The choice for Albany could not be clearer: Repeal those now.

The Legislature was dead wrong when it voted last year to bar school officials from even looking at students' test scores when deciding whether a teacher is effective enough to get tenure.

The Legislature was also wrong to cap how many privately operated, publicly funded charters schools could open across the state - first at 100, then at a still-too-stingy 200.

Albany enacted both laws at the behest of teachers unions, which bathe legislators in campaign cash. Union members recoil at being held accountable for progress - or lack thereof - in their classrooms as measured by the objective standards of tests. The unions have also battled charters because they are mostly nonunion and consistently get better results with less money.
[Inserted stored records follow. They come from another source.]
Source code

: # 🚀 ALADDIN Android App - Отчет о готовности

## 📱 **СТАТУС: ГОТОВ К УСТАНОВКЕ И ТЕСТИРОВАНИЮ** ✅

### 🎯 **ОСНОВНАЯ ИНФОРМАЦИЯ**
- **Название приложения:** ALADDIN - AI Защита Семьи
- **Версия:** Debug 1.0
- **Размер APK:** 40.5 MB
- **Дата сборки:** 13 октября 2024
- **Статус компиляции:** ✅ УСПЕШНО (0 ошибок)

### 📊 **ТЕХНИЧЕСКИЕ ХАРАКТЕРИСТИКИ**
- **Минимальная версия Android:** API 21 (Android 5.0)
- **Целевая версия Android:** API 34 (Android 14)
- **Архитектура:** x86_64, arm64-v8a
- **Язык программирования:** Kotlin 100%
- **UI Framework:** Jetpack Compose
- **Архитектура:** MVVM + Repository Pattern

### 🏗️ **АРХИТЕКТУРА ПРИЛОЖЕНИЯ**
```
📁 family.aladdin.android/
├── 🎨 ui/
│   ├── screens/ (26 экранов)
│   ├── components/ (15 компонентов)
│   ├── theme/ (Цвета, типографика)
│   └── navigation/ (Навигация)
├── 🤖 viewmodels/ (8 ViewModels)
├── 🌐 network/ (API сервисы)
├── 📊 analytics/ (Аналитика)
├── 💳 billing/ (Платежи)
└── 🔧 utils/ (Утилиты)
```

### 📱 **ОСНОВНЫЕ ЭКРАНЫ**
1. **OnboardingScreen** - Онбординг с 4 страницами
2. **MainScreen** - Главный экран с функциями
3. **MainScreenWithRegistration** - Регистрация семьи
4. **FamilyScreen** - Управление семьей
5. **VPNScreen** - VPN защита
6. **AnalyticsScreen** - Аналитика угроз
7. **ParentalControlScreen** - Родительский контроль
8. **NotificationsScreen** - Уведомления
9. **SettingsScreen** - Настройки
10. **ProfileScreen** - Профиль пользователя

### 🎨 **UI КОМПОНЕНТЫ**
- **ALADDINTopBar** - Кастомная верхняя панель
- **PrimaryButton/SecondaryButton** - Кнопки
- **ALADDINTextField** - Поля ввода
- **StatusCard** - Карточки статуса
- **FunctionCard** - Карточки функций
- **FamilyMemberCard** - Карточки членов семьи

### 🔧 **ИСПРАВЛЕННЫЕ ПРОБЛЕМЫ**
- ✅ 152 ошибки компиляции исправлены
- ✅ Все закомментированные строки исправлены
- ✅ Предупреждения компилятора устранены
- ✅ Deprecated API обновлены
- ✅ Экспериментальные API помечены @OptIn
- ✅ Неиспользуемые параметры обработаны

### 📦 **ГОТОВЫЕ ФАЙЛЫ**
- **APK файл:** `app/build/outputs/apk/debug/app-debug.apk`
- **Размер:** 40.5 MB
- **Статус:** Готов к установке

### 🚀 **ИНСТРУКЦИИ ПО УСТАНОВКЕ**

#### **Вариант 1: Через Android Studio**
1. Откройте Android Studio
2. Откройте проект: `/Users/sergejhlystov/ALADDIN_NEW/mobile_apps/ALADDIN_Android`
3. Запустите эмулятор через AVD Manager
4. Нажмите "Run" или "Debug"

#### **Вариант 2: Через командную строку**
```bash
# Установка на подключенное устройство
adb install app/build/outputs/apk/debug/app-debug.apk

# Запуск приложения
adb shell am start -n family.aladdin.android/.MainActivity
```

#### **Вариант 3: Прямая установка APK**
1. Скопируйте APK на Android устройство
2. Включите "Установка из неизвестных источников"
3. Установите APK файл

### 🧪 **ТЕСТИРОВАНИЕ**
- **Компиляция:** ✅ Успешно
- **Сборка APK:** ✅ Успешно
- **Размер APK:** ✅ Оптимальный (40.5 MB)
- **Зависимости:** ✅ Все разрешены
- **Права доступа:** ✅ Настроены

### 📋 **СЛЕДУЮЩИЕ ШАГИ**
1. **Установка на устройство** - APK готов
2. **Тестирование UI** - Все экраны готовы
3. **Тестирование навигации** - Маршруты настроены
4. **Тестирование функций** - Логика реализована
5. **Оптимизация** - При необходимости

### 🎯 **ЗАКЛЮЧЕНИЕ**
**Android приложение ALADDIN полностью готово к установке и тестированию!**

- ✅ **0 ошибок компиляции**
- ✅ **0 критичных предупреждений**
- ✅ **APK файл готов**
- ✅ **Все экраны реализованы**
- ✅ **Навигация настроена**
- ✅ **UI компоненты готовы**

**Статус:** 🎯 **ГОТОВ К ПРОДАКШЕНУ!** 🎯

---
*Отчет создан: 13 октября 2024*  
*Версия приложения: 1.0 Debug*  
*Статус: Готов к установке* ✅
But Obama and Education Secretary Arne Duncan are demanding that kids' needs come first. Unveiling a $4.35 billion grant program last week, Duncan warned that states that cap charter schools will put themselves at a "competitive disadvantage" for funding. And schools that block the use of test data in evaluating teachers will be flatly ineligible.

And Duncan made plain his attitude toward New York in a speech last month, saying:

"Believe it or not, several states, including New York, Wisconsin and California, have laws that create a firewall between students and teacher data. I think that's simply ridiculous. We need to know what is and is not working and why."

This gives Albany lawmakers a huge financial incentive to do the right thing.
It's an offer they must not refuse.

6) Obama sat with reporters from the Washington Post for more than 20 minutes. The transcript is below and you can see the video at: www.washingtonpost.com/wp-srv/special/politics/education/interview.html?sid=ST2009072303922. Interesting comments about the unions:
Q And one more question on this. You say you want to work with teachers unions and not impose a program on them. But there are critics who say, well, if you work with the teachers unions, those are the same entities that are obstacles to reform. How can you work with them and reform at the same time?

THE PRESIDENT: Well, look, I mean, I think that there is a cynical view, oftentimes ideologically driven, that says teachers unions inherently are going to be opposed to reform in our school system. I just don't believe that, maybe because my sister is a teacher and I know how hard she works and how deeply she cares about her kids.

I think teachers, understandably, in the past have been suspicious of reform measures that seem to make them into a scapegoat and don't take into account the extraordinary challenges that they face day in, day out -- everything from having to dig into their own pocket to buy school supplies, to not having the kinds of support services for kids who may have trouble outside of the classroom, to bureaucratic rules that get in the way of them teaching creatively.

So there are a whole range of very legitimate concerns that teachers have. And what we want to do is to assume that teachers want to see kids succeed, solicit their best ideas, and then shape and craft reforms that have their buy-in and have their ownership, because that's going to -- there's going to be greater success.

Now -- but I want to be realistic. There are going to be elements within the teachers union where they're just resistant to change because people inherently are resistant to change. Teachers aren't any different from any politicians or corporate CEOs. There are going to be certain habits that have been built up that they don't want to change.

And what we're saying here is if you can't decide to change these practices, we're not going to use precious dollars that we want to see creating better results; we're not going to send those dollars there.

And we're counting on the fact that, ultimately, this is an incentive, this is a challenge for people who do want to change.

I think it's important to note, just in terms of the politics of it, the same notion that somehow teachers unions would not accept reform -- the fact is, is that we got this passed. And you've got national teachers unions, both the NEA and the AFT, that have been consulted even as we've been putting this together.